Traduction du prologue et des chapitres 6 à 10 de la Vie de Vulfran du pseudo-Jonas, moine de Fontenelle
p. 95-101
Note de l’éditeur
En annexe à l’article précédent n’est donnée ici qu’une partie de l’article « Mission de Frise et tradition orale : retour à la Vie de Vulfran », publié dans Retour aux sources. Textes, études et documents d’histoire médiévale offerts à Michel Parisse, Paris, Picard, 2004, p. 669-676. En effet, il n’a pas paru nécessaire de reproduire les quelques pages de présentation de cette traduction inédite, qui, à peu de choses près, ne faisaient que résumer ce qu’on a lu dans les pages précédentes.

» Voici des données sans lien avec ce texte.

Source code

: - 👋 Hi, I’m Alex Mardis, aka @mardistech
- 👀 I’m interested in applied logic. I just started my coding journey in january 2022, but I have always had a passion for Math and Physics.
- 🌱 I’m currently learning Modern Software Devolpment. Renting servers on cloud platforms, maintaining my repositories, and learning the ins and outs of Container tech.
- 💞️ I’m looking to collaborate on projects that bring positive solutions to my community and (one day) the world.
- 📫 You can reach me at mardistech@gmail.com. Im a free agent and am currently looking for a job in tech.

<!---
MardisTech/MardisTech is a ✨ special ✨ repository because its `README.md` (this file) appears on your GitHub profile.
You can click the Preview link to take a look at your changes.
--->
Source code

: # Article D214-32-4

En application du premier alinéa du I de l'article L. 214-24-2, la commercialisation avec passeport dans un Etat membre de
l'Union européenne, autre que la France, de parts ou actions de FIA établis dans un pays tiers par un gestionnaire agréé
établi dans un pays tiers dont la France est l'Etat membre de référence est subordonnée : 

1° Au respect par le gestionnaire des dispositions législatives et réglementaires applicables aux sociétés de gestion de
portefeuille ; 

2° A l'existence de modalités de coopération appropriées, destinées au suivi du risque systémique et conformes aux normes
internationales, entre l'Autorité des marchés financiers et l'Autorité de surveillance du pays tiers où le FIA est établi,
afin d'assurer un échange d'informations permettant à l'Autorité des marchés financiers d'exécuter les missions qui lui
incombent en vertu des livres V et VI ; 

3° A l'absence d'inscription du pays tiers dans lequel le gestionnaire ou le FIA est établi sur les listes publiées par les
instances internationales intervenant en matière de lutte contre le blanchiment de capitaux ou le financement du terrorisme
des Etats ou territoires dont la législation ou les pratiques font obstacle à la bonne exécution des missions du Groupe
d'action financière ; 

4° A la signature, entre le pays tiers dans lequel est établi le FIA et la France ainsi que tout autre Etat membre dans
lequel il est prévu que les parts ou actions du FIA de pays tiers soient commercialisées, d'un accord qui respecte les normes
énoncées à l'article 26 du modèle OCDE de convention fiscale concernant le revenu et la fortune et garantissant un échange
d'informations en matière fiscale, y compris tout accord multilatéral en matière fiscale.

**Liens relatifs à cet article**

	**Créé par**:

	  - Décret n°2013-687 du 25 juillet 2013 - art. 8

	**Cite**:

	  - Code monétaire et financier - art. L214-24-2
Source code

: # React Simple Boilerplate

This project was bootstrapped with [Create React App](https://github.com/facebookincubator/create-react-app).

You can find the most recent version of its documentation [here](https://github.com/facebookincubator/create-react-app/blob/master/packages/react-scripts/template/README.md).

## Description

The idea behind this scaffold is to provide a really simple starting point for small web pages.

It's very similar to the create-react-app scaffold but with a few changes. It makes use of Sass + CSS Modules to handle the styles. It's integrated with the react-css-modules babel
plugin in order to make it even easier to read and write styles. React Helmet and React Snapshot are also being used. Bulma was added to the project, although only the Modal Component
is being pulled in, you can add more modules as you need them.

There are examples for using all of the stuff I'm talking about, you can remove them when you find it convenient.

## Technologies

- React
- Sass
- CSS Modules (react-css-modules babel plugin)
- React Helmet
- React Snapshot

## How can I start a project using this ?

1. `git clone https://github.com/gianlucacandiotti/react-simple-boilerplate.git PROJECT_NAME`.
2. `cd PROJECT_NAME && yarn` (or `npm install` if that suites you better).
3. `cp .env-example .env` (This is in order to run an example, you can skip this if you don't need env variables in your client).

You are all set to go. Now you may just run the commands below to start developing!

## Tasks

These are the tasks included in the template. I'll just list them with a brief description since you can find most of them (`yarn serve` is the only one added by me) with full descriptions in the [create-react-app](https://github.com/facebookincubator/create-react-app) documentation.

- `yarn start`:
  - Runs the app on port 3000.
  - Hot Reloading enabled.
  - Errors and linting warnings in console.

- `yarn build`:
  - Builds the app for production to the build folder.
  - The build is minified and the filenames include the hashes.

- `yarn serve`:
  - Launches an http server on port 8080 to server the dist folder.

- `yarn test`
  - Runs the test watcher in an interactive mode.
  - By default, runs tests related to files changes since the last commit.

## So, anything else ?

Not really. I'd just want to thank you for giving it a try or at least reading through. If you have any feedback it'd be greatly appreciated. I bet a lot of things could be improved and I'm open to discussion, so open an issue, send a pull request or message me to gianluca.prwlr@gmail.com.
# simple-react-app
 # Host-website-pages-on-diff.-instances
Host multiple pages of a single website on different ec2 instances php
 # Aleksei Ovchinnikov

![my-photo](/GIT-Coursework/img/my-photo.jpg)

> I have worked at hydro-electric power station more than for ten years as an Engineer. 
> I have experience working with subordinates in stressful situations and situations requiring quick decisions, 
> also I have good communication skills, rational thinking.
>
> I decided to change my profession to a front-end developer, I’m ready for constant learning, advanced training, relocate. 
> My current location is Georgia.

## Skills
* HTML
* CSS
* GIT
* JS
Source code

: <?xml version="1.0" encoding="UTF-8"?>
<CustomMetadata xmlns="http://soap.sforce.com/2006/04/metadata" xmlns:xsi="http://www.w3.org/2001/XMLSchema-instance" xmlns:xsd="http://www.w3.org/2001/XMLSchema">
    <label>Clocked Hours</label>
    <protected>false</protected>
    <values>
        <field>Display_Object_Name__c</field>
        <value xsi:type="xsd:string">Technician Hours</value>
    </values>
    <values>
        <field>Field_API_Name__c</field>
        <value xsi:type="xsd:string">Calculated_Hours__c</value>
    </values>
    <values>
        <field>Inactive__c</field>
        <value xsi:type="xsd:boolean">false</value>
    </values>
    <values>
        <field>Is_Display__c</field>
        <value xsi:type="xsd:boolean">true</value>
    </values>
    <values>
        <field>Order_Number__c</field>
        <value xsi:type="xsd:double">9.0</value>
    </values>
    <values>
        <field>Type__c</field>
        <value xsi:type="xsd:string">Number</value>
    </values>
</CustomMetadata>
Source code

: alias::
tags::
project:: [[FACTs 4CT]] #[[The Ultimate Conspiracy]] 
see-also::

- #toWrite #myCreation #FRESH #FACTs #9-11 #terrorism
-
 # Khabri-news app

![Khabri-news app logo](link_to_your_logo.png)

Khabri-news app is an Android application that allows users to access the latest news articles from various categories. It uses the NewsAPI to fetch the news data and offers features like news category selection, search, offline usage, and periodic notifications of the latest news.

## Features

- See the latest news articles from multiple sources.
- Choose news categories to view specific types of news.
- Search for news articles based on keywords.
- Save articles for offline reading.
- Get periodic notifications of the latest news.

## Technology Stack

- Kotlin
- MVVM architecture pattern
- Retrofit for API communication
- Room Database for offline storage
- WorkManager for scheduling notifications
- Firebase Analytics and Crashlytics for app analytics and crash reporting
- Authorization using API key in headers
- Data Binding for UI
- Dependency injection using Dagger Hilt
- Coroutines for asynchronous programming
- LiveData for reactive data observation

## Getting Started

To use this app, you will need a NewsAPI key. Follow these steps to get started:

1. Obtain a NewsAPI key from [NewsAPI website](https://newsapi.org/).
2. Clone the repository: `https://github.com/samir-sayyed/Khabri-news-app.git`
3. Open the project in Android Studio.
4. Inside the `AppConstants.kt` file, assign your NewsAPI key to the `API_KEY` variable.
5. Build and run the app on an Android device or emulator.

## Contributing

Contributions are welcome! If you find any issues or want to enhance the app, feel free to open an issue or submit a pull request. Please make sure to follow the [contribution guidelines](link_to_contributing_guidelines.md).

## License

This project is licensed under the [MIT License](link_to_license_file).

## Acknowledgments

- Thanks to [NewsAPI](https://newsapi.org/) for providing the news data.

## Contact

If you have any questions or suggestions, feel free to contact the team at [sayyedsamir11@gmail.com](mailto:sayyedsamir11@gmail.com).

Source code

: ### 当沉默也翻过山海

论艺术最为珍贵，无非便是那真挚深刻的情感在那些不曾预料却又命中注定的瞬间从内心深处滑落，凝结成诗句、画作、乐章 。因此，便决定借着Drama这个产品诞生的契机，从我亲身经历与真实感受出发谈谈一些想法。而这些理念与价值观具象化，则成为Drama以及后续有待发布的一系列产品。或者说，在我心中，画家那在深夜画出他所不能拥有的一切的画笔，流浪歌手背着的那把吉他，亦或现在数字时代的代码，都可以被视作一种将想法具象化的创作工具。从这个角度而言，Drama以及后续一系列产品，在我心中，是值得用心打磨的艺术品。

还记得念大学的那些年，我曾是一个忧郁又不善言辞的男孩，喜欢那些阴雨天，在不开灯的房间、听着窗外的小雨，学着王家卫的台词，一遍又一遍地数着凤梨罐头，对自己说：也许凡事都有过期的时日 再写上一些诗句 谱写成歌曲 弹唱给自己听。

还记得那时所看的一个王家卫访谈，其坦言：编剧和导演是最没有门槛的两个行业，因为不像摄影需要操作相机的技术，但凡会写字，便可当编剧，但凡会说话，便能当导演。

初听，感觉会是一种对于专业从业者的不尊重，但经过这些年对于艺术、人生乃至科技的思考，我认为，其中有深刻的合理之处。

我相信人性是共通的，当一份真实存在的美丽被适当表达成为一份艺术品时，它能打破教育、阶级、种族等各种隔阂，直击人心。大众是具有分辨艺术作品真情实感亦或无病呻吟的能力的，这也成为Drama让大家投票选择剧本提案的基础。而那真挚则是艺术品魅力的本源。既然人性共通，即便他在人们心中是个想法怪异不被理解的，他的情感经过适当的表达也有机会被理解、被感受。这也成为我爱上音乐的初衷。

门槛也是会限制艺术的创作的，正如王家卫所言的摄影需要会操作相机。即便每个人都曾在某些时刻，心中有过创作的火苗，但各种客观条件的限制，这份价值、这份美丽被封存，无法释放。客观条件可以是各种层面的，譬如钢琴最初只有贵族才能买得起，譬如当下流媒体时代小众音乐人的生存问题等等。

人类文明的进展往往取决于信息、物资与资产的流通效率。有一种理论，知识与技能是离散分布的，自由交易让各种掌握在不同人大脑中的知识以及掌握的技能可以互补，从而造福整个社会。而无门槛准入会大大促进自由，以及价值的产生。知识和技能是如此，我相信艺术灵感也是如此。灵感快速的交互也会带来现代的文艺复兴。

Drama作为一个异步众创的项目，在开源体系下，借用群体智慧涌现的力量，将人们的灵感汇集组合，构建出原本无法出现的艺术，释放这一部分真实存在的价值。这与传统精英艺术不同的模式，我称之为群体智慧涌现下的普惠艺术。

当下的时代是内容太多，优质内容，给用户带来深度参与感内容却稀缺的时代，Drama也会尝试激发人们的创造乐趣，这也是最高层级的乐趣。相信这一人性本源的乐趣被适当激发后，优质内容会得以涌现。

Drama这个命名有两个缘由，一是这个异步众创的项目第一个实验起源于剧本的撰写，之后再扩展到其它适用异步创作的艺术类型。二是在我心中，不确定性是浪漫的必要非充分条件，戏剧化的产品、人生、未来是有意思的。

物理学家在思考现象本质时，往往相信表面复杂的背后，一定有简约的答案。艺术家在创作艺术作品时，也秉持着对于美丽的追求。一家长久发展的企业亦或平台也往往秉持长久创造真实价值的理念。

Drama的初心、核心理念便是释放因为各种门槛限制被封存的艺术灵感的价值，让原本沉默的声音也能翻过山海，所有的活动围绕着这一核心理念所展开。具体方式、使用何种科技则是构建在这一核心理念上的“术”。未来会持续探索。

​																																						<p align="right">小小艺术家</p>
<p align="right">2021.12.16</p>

(Traduction d’après le texte latin donné par W. Levison, MGH, SSRM, vol. 5, Hanovre/Leipzig 1910, p. 657-673. Bibliotheca Hagiographica Latina Antiquae et Mediae Aetatis no 8738 – Novum Supplementum 1986, p. 874)
Texte intégral
1Dans ce codex se trouve la vie de Vulfran, prêtre du Seigneur, dont le monastère de Fontenelle possède le corps sacré. Ici commence la préface. Au très révérend et très saint évêque de Thérouanne et abbé du monastère de Fontenelle Bainus, Jonas dernier serviteur des serviteurs du Christ. Votre haute dignité apostolique (apostolatus vestri celsitudo) exige que je veuille bien confier à ma plume la vie du saint père Vulfran archevêque de Sens. Au temps où le monastère de Fontenelle était dirigé par le saint abbé Ansbert, futur évêque de l’église de Rouen1, Vulfran, rompant les chaînes de la vie séculière, entra au monastère, soutint la milice du Christ avec persévérance, et, assumant les exigences du ministère évangélique, partit convertir par la prédication le peuple des Frisons qui se trouvait alors aveuglé par l’ignorance. Se trouve encore auprès de vous un témoin de ces événements, le prêtre Ovo à la vie vénérable, issu de la nation frisonne, et qui raconte de vive voix (viva voce narrat) combien de miracles le Christ a bien voulu accomplir au milieu de ce peuple par la médiation de ce saint pontife : nous en rapporterons certains ici même, de la manière la plus fidèle possible, pour capter les esprits et profiter à ceux qui les entendront. (...)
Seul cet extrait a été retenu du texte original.